So I switched to The Once and Future King. And it only took me 40 pages of deja vu before I realized I had seen all of it before, as The Sword in the Stone. According to Amazon, the book is actually a compilation of short stories by T.H. White, the first of which was made directly into the Disney Version (what with its being about an orphan who proves himself and all).

The reason I thought this story was interesting: the Sword in the Stone was always one of my least favorite Disney movies. I thought it was slight and pretty forgettable, like an unfinished chunk of a larger story. But what really stood out and bugged me were all the anachronisms — Merlin wearing a Hawaiian shirt and all that. Contemporary Disney movies like Jungle Book and Robin Hood handled it better. King Louie was genuinely cool (although the British Invasion vultures were kind of annoying). And I still say that having the depiction of the merry men in Robin Hood exploit all the country & western stuff that was popular at the time (with Smokey and the Bandit) was a genius move.

At the time, though, I assumed that The Sword in the Stone was an original invention. I’m not dense enough to think that Disney invented King Arthur, of course, but I just always assumed they’d done their own take on Le Morte D’Arthur or something — like they did with Mulan.
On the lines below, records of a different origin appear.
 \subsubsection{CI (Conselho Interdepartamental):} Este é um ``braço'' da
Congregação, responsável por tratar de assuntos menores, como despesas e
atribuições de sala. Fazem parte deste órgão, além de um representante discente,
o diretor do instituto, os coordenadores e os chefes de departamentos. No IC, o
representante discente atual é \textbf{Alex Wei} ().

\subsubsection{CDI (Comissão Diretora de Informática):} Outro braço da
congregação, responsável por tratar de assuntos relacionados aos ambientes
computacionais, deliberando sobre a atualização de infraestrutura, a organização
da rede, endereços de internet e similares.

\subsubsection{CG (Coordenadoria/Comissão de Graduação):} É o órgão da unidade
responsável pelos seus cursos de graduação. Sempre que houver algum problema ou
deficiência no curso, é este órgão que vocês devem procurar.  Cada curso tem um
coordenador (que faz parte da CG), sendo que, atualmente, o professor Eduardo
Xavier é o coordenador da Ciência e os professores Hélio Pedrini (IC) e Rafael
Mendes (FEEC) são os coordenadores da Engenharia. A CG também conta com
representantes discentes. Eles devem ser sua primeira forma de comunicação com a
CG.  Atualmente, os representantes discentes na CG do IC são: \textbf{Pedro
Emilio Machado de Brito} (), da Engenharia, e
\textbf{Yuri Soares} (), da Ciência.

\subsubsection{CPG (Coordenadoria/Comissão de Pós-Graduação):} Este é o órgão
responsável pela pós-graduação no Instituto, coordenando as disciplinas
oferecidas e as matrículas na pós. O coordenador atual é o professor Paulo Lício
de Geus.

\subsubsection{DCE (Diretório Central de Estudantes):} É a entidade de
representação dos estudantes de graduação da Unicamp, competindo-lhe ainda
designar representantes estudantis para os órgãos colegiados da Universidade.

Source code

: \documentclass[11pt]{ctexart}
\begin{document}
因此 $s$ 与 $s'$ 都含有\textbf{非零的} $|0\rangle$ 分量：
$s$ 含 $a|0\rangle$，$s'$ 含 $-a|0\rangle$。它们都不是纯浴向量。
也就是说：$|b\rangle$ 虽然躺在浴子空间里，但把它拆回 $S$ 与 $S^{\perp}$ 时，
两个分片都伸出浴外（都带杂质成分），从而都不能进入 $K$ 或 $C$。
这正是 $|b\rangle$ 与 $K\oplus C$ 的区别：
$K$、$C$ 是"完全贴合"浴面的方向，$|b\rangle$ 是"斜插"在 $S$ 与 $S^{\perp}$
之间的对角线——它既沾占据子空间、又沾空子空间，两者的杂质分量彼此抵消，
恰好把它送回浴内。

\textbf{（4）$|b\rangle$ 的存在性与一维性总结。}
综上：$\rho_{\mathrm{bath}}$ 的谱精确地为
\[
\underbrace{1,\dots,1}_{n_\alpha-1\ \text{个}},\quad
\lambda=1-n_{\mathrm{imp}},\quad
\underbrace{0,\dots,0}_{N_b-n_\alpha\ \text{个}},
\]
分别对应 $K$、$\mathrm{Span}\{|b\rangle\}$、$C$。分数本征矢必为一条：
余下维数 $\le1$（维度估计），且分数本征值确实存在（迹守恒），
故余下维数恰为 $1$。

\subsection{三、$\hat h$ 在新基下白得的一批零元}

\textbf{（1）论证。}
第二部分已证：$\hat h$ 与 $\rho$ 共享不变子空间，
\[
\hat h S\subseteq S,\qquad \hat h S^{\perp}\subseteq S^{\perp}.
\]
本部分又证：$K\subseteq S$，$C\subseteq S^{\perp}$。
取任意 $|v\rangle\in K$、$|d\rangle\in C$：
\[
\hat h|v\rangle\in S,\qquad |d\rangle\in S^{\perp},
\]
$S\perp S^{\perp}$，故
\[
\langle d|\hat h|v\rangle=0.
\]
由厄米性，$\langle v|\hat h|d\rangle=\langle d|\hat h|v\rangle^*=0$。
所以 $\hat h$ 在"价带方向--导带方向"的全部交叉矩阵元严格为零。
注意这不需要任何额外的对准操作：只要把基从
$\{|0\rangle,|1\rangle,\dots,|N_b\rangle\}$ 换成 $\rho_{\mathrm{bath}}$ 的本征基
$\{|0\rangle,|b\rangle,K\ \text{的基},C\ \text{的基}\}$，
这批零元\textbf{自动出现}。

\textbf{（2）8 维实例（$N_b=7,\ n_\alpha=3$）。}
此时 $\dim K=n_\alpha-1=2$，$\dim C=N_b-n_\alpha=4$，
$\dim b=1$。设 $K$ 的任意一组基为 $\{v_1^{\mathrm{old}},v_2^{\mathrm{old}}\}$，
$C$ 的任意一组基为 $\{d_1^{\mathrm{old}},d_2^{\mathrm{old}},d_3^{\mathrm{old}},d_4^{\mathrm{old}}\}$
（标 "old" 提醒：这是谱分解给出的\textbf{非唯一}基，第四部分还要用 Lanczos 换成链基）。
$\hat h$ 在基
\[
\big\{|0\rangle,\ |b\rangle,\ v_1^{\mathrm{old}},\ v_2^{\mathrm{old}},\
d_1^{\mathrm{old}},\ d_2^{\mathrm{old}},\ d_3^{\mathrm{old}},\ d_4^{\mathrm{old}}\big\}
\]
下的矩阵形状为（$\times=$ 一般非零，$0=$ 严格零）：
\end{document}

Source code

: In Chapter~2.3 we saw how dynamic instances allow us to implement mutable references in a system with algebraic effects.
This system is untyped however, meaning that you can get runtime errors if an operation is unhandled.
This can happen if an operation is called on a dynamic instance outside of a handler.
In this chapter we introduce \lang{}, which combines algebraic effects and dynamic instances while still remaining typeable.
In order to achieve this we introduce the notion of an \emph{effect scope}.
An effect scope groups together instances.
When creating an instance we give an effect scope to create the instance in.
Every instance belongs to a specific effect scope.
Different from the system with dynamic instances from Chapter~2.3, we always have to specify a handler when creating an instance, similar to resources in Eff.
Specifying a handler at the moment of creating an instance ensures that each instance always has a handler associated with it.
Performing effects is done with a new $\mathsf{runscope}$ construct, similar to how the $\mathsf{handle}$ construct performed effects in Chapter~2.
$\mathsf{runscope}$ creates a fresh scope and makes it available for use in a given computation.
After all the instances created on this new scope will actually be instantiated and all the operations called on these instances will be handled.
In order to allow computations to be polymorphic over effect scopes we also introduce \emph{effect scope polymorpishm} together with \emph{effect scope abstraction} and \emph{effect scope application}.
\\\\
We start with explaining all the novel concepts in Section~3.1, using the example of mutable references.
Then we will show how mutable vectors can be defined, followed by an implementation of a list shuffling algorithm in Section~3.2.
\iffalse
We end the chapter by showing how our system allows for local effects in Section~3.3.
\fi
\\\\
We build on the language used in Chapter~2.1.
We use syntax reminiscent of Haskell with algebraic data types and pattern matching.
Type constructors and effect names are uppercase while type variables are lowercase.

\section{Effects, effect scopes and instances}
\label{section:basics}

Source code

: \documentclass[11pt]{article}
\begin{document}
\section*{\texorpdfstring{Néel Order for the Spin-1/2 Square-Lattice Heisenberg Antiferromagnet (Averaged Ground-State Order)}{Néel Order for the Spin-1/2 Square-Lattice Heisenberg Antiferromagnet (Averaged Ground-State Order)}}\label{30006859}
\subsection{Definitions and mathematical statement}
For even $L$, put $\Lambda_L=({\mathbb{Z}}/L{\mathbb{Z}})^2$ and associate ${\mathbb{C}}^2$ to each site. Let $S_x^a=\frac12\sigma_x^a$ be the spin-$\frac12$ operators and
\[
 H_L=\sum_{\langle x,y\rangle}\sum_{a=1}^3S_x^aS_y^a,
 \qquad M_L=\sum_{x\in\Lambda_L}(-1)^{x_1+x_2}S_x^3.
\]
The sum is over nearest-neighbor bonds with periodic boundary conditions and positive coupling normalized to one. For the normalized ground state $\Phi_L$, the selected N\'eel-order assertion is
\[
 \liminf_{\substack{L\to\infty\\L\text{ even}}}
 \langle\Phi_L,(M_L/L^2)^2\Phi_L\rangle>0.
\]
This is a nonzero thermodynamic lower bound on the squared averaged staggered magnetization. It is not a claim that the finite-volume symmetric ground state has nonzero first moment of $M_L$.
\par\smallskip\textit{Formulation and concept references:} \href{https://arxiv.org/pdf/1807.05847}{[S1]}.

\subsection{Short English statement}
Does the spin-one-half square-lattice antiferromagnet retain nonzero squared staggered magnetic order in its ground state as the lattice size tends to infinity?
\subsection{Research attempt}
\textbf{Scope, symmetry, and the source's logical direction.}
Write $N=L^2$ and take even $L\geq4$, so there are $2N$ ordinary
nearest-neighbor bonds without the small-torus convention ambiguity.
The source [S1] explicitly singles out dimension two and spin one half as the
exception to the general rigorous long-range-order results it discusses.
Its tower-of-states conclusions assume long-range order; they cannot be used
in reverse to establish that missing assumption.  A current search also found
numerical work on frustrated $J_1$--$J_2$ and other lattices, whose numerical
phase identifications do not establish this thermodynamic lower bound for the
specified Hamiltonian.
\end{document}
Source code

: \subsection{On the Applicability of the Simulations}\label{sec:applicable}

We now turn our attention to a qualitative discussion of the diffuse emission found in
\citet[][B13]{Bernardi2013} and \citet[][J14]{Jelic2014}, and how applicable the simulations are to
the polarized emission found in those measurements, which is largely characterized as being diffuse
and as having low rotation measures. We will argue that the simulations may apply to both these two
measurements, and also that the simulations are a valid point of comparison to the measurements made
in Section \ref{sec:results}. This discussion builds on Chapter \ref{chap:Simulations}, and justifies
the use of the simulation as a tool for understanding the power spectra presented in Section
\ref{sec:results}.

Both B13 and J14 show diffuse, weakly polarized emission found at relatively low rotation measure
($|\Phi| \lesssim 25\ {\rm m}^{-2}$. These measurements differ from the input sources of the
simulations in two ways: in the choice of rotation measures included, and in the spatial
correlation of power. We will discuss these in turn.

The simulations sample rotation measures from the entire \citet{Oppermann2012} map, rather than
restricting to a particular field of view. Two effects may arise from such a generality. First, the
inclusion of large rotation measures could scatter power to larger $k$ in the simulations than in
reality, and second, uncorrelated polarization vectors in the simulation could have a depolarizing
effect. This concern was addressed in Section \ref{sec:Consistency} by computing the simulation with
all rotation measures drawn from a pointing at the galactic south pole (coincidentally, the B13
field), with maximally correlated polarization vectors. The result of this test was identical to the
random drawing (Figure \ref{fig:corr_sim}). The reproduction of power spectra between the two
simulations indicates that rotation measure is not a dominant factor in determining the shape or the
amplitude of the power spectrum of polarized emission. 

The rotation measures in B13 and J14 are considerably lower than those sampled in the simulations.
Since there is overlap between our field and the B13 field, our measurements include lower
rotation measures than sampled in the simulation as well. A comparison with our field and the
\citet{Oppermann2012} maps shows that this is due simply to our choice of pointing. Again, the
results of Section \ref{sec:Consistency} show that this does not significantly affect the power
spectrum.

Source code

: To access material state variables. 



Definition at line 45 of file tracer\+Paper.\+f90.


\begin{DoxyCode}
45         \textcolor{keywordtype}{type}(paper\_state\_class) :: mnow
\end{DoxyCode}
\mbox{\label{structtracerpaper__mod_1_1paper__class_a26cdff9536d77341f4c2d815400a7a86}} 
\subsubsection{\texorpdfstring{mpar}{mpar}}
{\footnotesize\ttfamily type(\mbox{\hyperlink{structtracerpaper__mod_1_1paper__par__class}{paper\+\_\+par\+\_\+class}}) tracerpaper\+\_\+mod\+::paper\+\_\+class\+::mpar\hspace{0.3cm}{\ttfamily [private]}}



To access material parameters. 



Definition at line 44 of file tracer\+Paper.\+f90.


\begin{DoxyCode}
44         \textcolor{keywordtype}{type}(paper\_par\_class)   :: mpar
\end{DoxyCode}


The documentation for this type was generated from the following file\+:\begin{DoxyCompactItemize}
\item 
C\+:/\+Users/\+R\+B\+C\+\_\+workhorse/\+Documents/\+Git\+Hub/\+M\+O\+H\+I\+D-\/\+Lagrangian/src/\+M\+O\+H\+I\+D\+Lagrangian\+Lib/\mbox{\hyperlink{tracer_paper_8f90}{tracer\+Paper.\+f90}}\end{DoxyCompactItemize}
And the anachronisms were just annoying Disney formula, like the Genie in Aladdin. (That wasn’t based on a re-telling, was it?)

What’s particularly odd is that in the book, I love it. I think it’s great hearing Merlin talk about electricity, and reading the narrator describe everything in contemporary terms and dialect while explaining that that’s exactly what he’s doing. It’s integral to the whole character of the book and the way it’s told, and it’s a genius move for an adaptation/re-telling.

So this is one of the rare cases where reading the original makes me appreciate the Disney version more. (While at the same time, being a little disappointed that it wasn’t as original as I’d always assumed). It also leaves me wondering if there are any other Disney movies that aren’t direct translations of a book; the only ones I can think of now are two of the most recent, Lilo & Stitch and Atlantis.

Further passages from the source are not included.